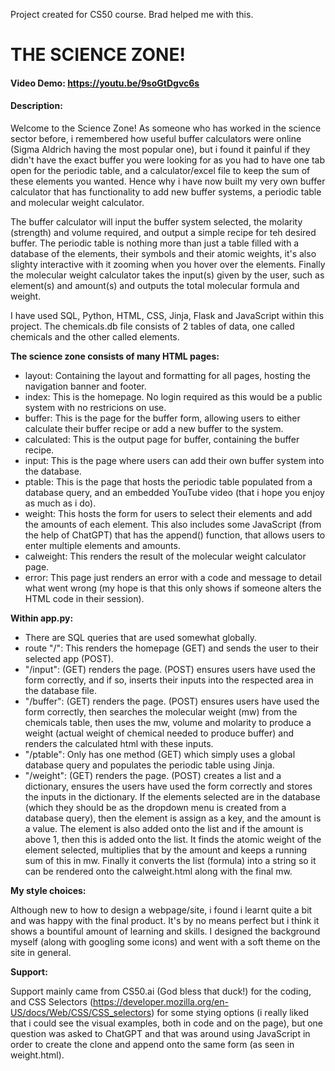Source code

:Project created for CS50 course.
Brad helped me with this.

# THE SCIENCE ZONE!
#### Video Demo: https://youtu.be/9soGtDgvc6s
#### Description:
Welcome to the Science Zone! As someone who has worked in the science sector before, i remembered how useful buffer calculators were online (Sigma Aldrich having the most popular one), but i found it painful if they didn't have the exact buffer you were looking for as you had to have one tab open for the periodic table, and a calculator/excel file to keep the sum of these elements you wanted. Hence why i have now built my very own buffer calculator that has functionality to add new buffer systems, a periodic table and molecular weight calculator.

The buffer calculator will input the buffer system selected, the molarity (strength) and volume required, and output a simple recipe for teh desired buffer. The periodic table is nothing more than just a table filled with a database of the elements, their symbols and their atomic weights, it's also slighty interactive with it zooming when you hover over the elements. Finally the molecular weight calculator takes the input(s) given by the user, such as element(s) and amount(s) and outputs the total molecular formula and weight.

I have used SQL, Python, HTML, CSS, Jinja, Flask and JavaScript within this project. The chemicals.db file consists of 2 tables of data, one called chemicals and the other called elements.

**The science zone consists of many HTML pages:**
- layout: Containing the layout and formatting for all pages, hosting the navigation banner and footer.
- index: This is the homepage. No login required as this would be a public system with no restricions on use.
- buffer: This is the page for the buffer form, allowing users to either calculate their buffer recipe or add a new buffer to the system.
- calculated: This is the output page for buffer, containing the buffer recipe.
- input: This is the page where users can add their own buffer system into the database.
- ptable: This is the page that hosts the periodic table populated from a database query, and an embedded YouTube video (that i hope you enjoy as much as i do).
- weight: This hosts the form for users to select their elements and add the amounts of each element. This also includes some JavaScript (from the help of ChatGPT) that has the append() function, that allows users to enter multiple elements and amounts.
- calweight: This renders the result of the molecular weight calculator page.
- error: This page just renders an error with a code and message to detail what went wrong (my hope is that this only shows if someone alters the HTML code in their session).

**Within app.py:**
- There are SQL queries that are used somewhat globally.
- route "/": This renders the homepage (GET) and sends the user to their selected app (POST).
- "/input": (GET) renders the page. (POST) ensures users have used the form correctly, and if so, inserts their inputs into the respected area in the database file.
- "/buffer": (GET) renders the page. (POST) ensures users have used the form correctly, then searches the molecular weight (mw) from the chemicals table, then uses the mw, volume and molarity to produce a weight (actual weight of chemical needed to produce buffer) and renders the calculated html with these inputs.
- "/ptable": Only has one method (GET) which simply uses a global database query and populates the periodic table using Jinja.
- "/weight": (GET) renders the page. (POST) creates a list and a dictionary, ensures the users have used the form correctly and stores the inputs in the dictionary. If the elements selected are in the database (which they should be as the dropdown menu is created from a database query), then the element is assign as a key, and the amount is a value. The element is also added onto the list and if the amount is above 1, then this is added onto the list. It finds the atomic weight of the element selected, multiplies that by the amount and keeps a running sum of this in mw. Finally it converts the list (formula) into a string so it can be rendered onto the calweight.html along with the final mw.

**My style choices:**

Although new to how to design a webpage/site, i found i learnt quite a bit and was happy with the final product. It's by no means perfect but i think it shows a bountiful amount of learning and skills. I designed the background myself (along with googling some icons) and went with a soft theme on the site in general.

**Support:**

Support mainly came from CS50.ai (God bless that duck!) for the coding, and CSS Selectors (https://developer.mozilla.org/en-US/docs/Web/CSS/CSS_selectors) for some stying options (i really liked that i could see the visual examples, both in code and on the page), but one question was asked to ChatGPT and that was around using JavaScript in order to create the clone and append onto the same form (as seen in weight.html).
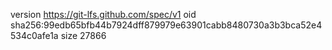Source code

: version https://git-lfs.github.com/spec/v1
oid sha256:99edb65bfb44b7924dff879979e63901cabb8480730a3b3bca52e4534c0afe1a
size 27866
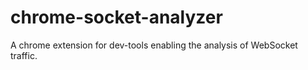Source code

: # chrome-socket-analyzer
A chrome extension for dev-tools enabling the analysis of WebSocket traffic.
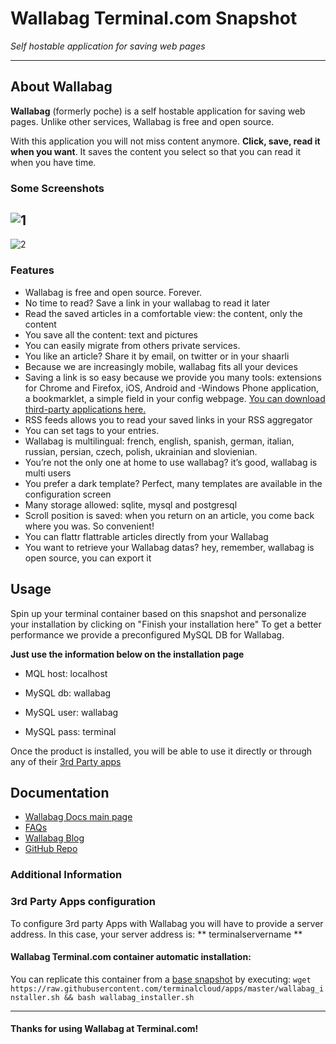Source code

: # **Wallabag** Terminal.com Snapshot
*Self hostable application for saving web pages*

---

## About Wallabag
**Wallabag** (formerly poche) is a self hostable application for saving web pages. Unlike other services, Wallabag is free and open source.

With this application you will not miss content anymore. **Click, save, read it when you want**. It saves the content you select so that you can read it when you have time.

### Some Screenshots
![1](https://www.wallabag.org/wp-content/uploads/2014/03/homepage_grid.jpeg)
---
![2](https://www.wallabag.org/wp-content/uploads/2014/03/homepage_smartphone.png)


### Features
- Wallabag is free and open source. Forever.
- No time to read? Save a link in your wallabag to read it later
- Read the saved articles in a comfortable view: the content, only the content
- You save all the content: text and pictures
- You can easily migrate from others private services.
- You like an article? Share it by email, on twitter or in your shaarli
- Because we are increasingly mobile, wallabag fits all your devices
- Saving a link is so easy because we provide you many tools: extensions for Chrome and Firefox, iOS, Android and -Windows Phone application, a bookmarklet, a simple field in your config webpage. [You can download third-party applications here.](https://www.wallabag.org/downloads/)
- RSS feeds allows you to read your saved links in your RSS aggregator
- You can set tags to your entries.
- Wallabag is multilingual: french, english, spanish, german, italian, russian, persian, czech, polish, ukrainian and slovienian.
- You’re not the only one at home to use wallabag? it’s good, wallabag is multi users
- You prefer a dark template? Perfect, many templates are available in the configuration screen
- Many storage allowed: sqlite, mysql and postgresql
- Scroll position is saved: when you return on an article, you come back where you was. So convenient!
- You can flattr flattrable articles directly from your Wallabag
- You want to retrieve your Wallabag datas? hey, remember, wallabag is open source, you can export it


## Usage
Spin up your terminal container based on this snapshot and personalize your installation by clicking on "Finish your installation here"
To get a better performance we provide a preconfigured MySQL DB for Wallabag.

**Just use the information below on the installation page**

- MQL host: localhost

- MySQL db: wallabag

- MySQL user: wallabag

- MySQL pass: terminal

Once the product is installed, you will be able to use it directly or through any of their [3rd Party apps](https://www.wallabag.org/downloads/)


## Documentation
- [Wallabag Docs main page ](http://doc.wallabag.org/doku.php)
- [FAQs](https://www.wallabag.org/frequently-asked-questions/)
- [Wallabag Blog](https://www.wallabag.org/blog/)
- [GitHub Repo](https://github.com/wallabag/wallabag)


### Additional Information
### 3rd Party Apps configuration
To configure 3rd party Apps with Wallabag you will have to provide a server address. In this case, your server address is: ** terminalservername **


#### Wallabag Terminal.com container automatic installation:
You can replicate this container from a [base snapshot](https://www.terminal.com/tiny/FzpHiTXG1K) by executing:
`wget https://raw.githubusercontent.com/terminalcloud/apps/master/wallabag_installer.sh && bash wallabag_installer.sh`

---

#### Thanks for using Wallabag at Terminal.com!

## What to work on
The records above are to be repeated word for word, with the pictures omitted.

## Solved problem
Source code

:Project created for CS50 course.
Brad helped me with this.

# THE SCIENCE ZONE!
#### Video Demo: https://youtu.be/9soGtDgvc6s
#### Description:
Welcome to the Science Zone! As someone who has worked in the science sector before, i remembered how useful buffer calculators were online (Sigma Aldrich having the most popular one), but i found it painful if they didn't have the exact buffer you were looking for as you had to have one tab open for the periodic table, and a calculator/excel file to keep the sum of these elements you wanted. Hence why i have now built my very own buffer calculator that has functionality to add new buffer systems, a periodic table and molecular weight calculator.

The buffer calculator will input the buffer system selected, the molarity (strength) and volume required, and output a simple recipe for teh desired buffer. The periodic table is nothing more than just a table filled with a database of the elements, their symbols and their atomic weights, it's also slighty interactive with it zooming when you hover over the elements. Finally the molecular weight calculator takes the input(s) given by the user, such as element(s) and amount(s) and outputs the total molecular formula and weight.

I have used SQL, Python, HTML, CSS, Jinja, Flask and JavaScript within this project. The chemicals.db file consists of 2 tables of data, one called chemicals and the other called elements.

**The science zone consists of many HTML pages:**
- layout: Containing the layout and formatting for all pages, hosting the navigation banner and footer.
- index: This is the homepage. No login required as this would be a public system with no restricions on use.
- buffer: This is the page for the buffer form, allowing users to either calculate their buffer recipe or add a new buffer to the system.
- calculated: This is the output page for buffer, containing the buffer recipe.
- input: This is the page where users can add their own buffer system into the database.
- ptable: This is the page that hosts the periodic table populated from a database query, and an embedded YouTube video (that i hope you enjoy as much as i do).
- weight: This hosts the form for users to select their elements and add the amounts of each element. This also includes some JavaScript (from the help of ChatGPT) that has the append() function, that allows users to enter multiple elements and amounts.
- calweight: This renders the result of the molecular weight calculator page.
- error: This page just renders an error with a code and message to detail what went wrong (my hope is that this only shows if someone alters the HTML code in their session).

**Within app.py:**
- There are SQL queries that are used somewhat globally.
- route "/": This renders the homepage (GET) and sends the user to their selected app (POST).
- "/input": (GET) renders the page. (POST) ensures users have used the form correctly, and if so, inserts their inputs into the respected area in the database file.
- "/buffer": (GET) renders the page. (POST) ensures users have used the form correctly, then searches the molecular weight (mw) from the chemicals table, then uses the mw, volume and molarity to produce a weight (actual weight of chemical needed to produce buffer) and renders the calculated html with these inputs.
- "/ptable": Only has one method (GET) which simply uses a global database query and populates the periodic table using Jinja.
- "/weight": (GET) renders the page. (POST) creates a list and a dictionary, ensures the users have used the form correctly and stores the inputs in the dictionary. If the elements selected are in the database (which they should be as the dropdown menu is created from a database query), then the element is assign as a key, and the amount is a value. The element is also added onto the list and if the amount is above 1, then this is added onto the list. It finds the atomic weight of the element selected, multiplies that by the amount and keeps a running sum of this in mw. Finally it converts the list (formula) into a string so it can be rendered onto the calweight.html along with the final mw.

**My style choices:**

Although new to how to design a webpage/site, i found i learnt quite a bit and was happy with the final product. It's by no means perfect but i think it shows a bountiful amount of learning and skills. I designed the background myself (along with googling some icons) and went with a soft theme on the site in general.

**Support:**

Support mainly came from CS50.ai (God bless that duck!) for the coding, and CSS Selectors (https://developer.mozilla.org/en-US/docs/Web/CSS/CSS_selectors) for some stying options (i really liked that i could see the visual examples, both in code and on the page), but one question was asked to ChatGPT and that was around using JavaScript in order to create the clone and append onto the same form (as seen in weight.html).
Source code

: version https://git-lfs.github.com/spec/v1
oid sha256:99edb65bfb44b7924dff879979e63901cabb8480730a3b3bca52e4534c0afe1a
size 27866
Source code

: # chrome-socket-analyzer
A chrome extension for dev-tools enabling the analysis of WebSocket traffic.
Source code

: # **Wallabag** Terminal.com Snapshot
*Self hostable application for saving web pages*

---

## About Wallabag
**Wallabag** (formerly poche) is a self hostable application for saving web pages. Unlike other services, Wallabag is free and open source.

With this application you will not miss content anymore. **Click, save, read it when you want**. It saves the content you select so that you can read it when you have time.

### Some Screenshots
![1](https://www.wallabag.org/wp-content/uploads/2014/03/homepage_grid.jpeg)
---
![2](https://www.wallabag.org/wp-content/uploads/2014/03/homepage_smartphone.png)


### Features
- Wallabag is free and open source. Forever.
- No time to read? Save a link in your wallabag to read it later
- Read the saved articles in a comfortable view: the content, only the content
- You save all the content: text and pictures
- You can easily migrate from others private services.
- You like an article? Share it by email, on twitter or in your shaarli
- Because we are increasingly mobile, wallabag fits all your devices
- Saving a link is so easy because we provide you many tools: extensions for Chrome and Firefox, iOS, Android and -Windows Phone application, a bookmarklet, a simple field in your config webpage. [You can download third-party applications here.](https://www.wallabag.org/downloads/)
- RSS feeds allows you to read your saved links in your RSS aggregator
- You can set tags to your entries.
- Wallabag is multilingual: french, english, spanish, german, italian, russian, persian, czech, polish, ukrainian and slovienian.
- You’re not the only one at home to use wallabag? it’s good, wallabag is multi users
- You prefer a dark template? Perfect, many templates are available in the configuration screen
- Many storage allowed: sqlite, mysql and postgresql
- Scroll position is saved: when you return on an article, you come back where you was. So convenient!
- You can flattr flattrable articles directly from your Wallabag
- You want to retrieve your Wallabag datas? hey, remember, wallabag is open source, you can export it


## Usage
Spin up your terminal container based on this snapshot and personalize your installation by clicking on "Finish your installation here"
To get a better performance we provide a preconfigured MySQL DB for Wallabag.

**Just use the information below on the installation page**

- MQL host: localhost

- MySQL db: wallabag

- MySQL user: wallabag

- MySQL pass: terminal

Once the product is installed, you will be able to use it directly or through any of their [3rd Party apps](https://www.wallabag.org/downloads/)


## Documentation
- [Wallabag Docs main page ](http://doc.wallabag.org/doku.php)
- [FAQs](https://www.wallabag.org/frequently-asked-questions/)
- [Wallabag Blog](https://www.wallabag.org/blog/)
- [GitHub Repo](https://github.com/wallabag/wallabag)


### Additional Information
### 3rd Party Apps configuration
To configure 3rd party Apps with Wallabag you will have to provide a server address. In this case, your server address is: ** terminalservername **


#### Wallabag Terminal.com container automatic installation:
You can replicate this container from a [base snapshot](https://www.terminal.com/tiny/FzpHiTXG1K) by executing:
`wget https://raw.githubusercontent.com/terminalcloud/apps/master/wallabag_installer.sh && bash wallabag_installer.sh`

---

#### Thanks for using Wallabag at Terminal.com!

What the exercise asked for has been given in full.